What this task involves:
Copy all data exactly. Skip pictures.

(Rendered images with source text)
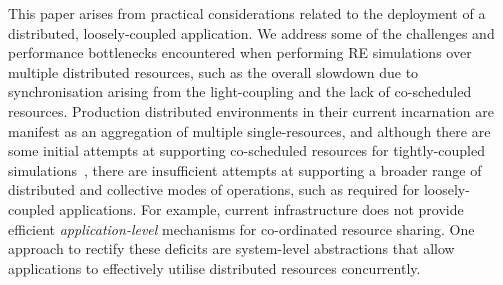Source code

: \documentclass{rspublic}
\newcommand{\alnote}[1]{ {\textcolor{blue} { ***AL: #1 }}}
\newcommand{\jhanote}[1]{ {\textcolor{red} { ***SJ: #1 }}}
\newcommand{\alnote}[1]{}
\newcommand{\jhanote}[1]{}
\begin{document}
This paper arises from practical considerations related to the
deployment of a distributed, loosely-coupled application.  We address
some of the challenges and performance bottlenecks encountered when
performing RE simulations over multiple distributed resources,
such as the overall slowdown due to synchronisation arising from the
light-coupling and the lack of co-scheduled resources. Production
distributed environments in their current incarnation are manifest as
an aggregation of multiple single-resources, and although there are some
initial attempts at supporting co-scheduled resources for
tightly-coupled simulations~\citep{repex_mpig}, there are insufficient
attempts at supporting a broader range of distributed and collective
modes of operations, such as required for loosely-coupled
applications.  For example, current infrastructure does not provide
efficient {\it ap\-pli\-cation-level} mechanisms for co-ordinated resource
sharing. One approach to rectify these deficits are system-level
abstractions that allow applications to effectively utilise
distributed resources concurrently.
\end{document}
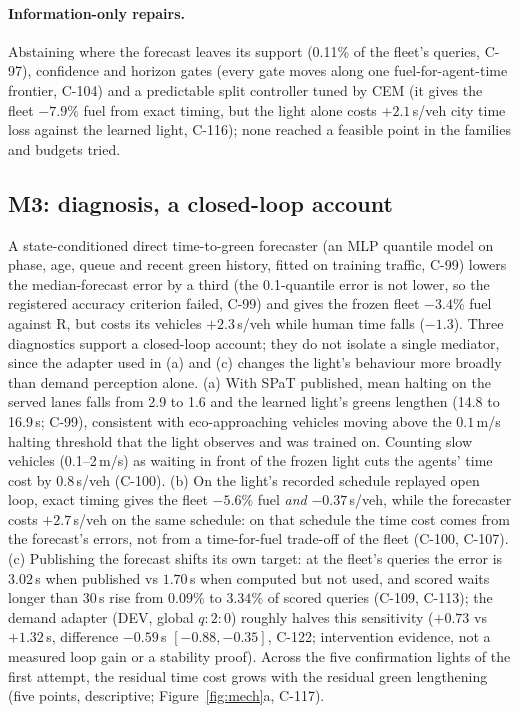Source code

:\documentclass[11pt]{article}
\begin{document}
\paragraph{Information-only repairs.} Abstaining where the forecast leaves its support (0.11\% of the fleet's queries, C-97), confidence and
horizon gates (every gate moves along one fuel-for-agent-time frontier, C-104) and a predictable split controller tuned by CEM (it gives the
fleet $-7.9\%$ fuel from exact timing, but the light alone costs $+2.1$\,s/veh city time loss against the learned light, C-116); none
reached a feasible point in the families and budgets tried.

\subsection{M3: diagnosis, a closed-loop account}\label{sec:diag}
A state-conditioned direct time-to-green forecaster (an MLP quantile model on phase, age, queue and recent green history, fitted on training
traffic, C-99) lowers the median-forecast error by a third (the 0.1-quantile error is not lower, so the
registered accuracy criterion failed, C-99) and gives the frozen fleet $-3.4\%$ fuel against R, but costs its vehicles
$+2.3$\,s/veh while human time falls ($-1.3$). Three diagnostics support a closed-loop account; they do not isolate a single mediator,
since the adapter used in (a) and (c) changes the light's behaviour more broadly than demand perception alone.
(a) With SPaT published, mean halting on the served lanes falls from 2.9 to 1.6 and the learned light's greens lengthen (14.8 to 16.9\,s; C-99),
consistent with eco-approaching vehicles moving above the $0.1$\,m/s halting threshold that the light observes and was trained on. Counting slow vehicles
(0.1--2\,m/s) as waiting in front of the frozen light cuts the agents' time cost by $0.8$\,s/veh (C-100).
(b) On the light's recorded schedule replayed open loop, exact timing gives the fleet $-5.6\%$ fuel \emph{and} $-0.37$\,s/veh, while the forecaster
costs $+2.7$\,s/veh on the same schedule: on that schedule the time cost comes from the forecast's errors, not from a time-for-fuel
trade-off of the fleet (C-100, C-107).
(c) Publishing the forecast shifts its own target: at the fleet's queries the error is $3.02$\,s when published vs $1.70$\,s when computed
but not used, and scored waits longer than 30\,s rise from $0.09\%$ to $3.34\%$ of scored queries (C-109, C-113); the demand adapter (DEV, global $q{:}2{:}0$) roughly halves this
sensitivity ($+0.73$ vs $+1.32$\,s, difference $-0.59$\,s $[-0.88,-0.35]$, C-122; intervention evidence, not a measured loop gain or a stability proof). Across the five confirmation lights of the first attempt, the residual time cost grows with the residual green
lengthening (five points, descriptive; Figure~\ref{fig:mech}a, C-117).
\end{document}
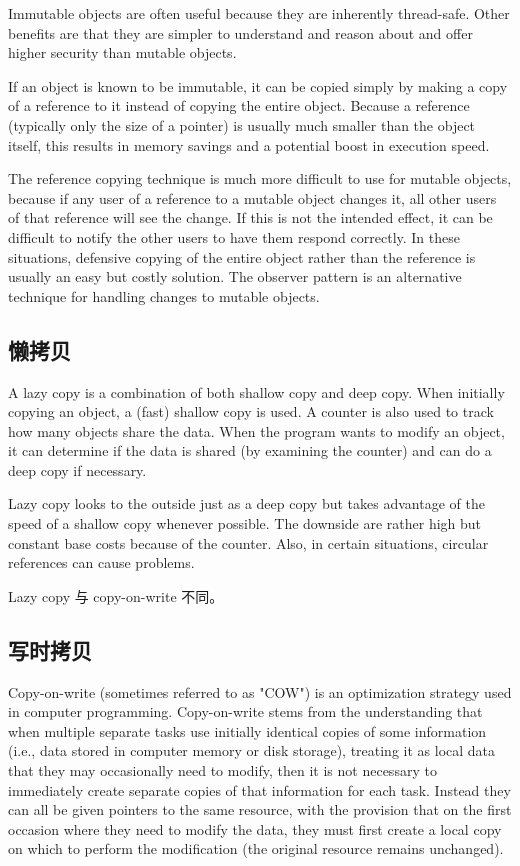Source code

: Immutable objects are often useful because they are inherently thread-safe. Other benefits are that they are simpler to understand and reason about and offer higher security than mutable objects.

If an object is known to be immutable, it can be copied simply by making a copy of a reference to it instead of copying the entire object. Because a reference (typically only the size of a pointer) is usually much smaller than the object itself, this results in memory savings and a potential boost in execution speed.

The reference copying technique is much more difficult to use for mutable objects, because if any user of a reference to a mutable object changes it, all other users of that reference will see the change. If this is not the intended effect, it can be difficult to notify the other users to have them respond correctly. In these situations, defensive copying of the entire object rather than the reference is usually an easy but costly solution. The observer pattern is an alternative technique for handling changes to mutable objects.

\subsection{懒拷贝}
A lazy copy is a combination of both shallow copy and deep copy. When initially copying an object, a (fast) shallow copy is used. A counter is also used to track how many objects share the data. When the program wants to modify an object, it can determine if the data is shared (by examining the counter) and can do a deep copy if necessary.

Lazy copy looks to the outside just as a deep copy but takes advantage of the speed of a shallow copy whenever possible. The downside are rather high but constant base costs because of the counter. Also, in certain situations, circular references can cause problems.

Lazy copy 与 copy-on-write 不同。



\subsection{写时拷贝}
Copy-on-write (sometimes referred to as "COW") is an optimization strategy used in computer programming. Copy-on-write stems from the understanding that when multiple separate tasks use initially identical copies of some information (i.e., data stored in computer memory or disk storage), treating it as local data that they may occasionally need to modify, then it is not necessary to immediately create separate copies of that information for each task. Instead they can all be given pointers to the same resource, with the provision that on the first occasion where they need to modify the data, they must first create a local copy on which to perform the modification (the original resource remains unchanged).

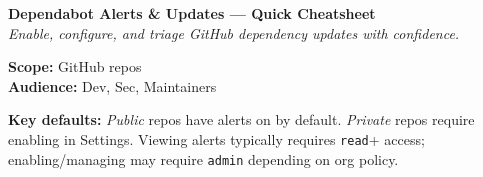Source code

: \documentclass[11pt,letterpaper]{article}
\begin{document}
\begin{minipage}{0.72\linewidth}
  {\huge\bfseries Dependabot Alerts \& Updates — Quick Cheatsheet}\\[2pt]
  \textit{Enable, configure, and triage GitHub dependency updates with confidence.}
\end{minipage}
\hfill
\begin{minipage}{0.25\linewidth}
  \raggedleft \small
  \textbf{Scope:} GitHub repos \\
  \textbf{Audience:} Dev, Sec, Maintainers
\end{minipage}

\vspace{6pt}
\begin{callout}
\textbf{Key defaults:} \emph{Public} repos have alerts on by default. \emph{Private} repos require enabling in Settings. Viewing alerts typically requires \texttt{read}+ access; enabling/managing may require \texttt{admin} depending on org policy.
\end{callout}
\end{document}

Answer for the task:
Source code

: \documentclass{rspublic}
\newcommand{\alnote}[1]{ {\textcolor{blue} { ***AL: #1 }}}
\newcommand{\jhanote}[1]{ {\textcolor{red} { ***SJ: #1 }}}
\newcommand{\alnote}[1]{}
\newcommand{\jhanote}[1]{}
\begin{document}
This paper arises from practical considerations related to the
deployment of a distributed, loosely-coupled application.  We address
some of the challenges and performance bottlenecks encountered when
performing RE simulations over multiple distributed resources,
such as the overall slowdown due to synchronisation arising from the
light-coupling and the lack of co-scheduled resources. Production
distributed environments in their current incarnation are manifest as
an aggregation of multiple single-resources, and although there are some
initial attempts at supporting co-scheduled resources for
tightly-coupled simulations~\citep{repex_mpig}, there are insufficient
attempts at supporting a broader range of distributed and collective
modes of operations, such as required for loosely-coupled
applications.  For example, current infrastructure does not provide
efficient {\it ap\-pli\-cation-level} mechanisms for co-ordinated resource
sharing. One approach to rectify these deficits are system-level
abstractions that allow applications to effectively utilise
distributed resources concurrently.
\end{document}
Source code

:\documentclass[11pt]{article}
\begin{document}
\paragraph{Information-only repairs.} Abstaining where the forecast leaves its support (0.11\% of the fleet's queries, C-97), confidence and
horizon gates (every gate moves along one fuel-for-agent-time frontier, C-104) and a predictable split controller tuned by CEM (it gives the
fleet $-7.9\%$ fuel from exact timing, but the light alone costs $+2.1$\,s/veh city time loss against the learned light, C-116); none
reached a feasible point in the families and budgets tried.

\subsection{M3: diagnosis, a closed-loop account}\label{sec:diag}
A state-conditioned direct time-to-green forecaster (an MLP quantile model on phase, age, queue and recent green history, fitted on training
traffic, C-99) lowers the median-forecast error by a third (the 0.1-quantile error is not lower, so the
registered accuracy criterion failed, C-99) and gives the frozen fleet $-3.4\%$ fuel against R, but costs its vehicles
$+2.3$\,s/veh while human time falls ($-1.3$). Three diagnostics support a closed-loop account; they do not isolate a single mediator,
since the adapter used in (a) and (c) changes the light's behaviour more broadly than demand perception alone.
(a) With SPaT published, mean halting on the served lanes falls from 2.9 to 1.6 and the learned light's greens lengthen (14.8 to 16.9\,s; C-99),
consistent with eco-approaching vehicles moving above the $0.1$\,m/s halting threshold that the light observes and was trained on. Counting slow vehicles
(0.1--2\,m/s) as waiting in front of the frozen light cuts the agents' time cost by $0.8$\,s/veh (C-100).
(b) On the light's recorded schedule replayed open loop, exact timing gives the fleet $-5.6\%$ fuel \emph{and} $-0.37$\,s/veh, while the forecaster
costs $+2.7$\,s/veh on the same schedule: on that schedule the time cost comes from the forecast's errors, not from a time-for-fuel
trade-off of the fleet (C-100, C-107).
(c) Publishing the forecast shifts its own target: at the fleet's queries the error is $3.02$\,s when published vs $1.70$\,s when computed
but not used, and scored waits longer than 30\,s rise from $0.09\%$ to $3.34\%$ of scored queries (C-109, C-113); the demand adapter (DEV, global $q{:}2{:}0$) roughly halves this
sensitivity ($+0.73$ vs $+1.32$\,s, difference $-0.59$\,s $[-0.88,-0.35]$, C-122; intervention evidence, not a measured loop gain or a stability proof). Across the five confirmation lights of the first attempt, the residual time cost grows with the residual green
lengthening (five points, descriptive; Figure~\ref{fig:mech}a, C-117).
\end{document}
Source code

: Immutable objects are often useful because they are inherently thread-safe. Other benefits are that they are simpler to understand and reason about and offer higher security than mutable objects.

If an object is known to be immutable, it can be copied simply by making a copy of a reference to it instead of copying the entire object. Because a reference (typically only the size of a pointer) is usually much smaller than the object itself, this results in memory savings and a potential boost in execution speed.

The reference copying technique is much more difficult to use for mutable objects, because if any user of a reference to a mutable object changes it, all other users of that reference will see the change. If this is not the intended effect, it can be difficult to notify the other users to have them respond correctly. In these situations, defensive copying of the entire object rather than the reference is usually an easy but costly solution. The observer pattern is an alternative technique for handling changes to mutable objects.

\subsection{懒拷贝}
A lazy copy is a combination of both shallow copy and deep copy. When initially copying an object, a (fast) shallow copy is used. A counter is also used to track how many objects share the data. When the program wants to modify an object, it can determine if the data is shared (by examining the counter) and can do a deep copy if necessary.

Lazy copy looks to the outside just as a deep copy but takes advantage of the speed of a shallow copy whenever possible. The downside are rather high but constant base costs because of the counter. Also, in certain situations, circular references can cause problems.

Lazy copy 与 copy-on-write 不同。



\subsection{写时拷贝}
Copy-on-write (sometimes referred to as "COW") is an optimization strategy used in computer programming. Copy-on-write stems from the understanding that when multiple separate tasks use initially identical copies of some information (i.e., data stored in computer memory or disk storage), treating it as local data that they may occasionally need to modify, then it is not necessary to immediately create separate copies of that information for each task. Instead they can all be given pointers to the same resource, with the provision that on the first occasion where they need to modify the data, they must first create a local copy on which to perform the modification (the original resource remains unchanged).

Source code

: \documentclass[11pt,letterpaper]{article}
\begin{document}
\begin{minipage}{0.72\linewidth}
  {\huge\bfseries Dependabot Alerts \& Updates — Quick Cheatsheet}\\[2pt]
  \textit{Enable, configure, and triage GitHub dependency updates with confidence.}
\end{minipage}
\hfill
\begin{minipage}{0.25\linewidth}
  \raggedleft \small
  \textbf{Scope:} GitHub repos \\
  \textbf{Audience:} Dev, Sec, Maintainers
\end{minipage}

\vspace{6pt}
\begin{callout}
\textbf{Key defaults:} \emph{Public} repos have alerts on by default. \emph{Private} repos require enabling in Settings. Viewing alerts typically requires \texttt{read}+ access; enabling/managing may require \texttt{admin} depending on org policy.
\end{callout}
\end{document}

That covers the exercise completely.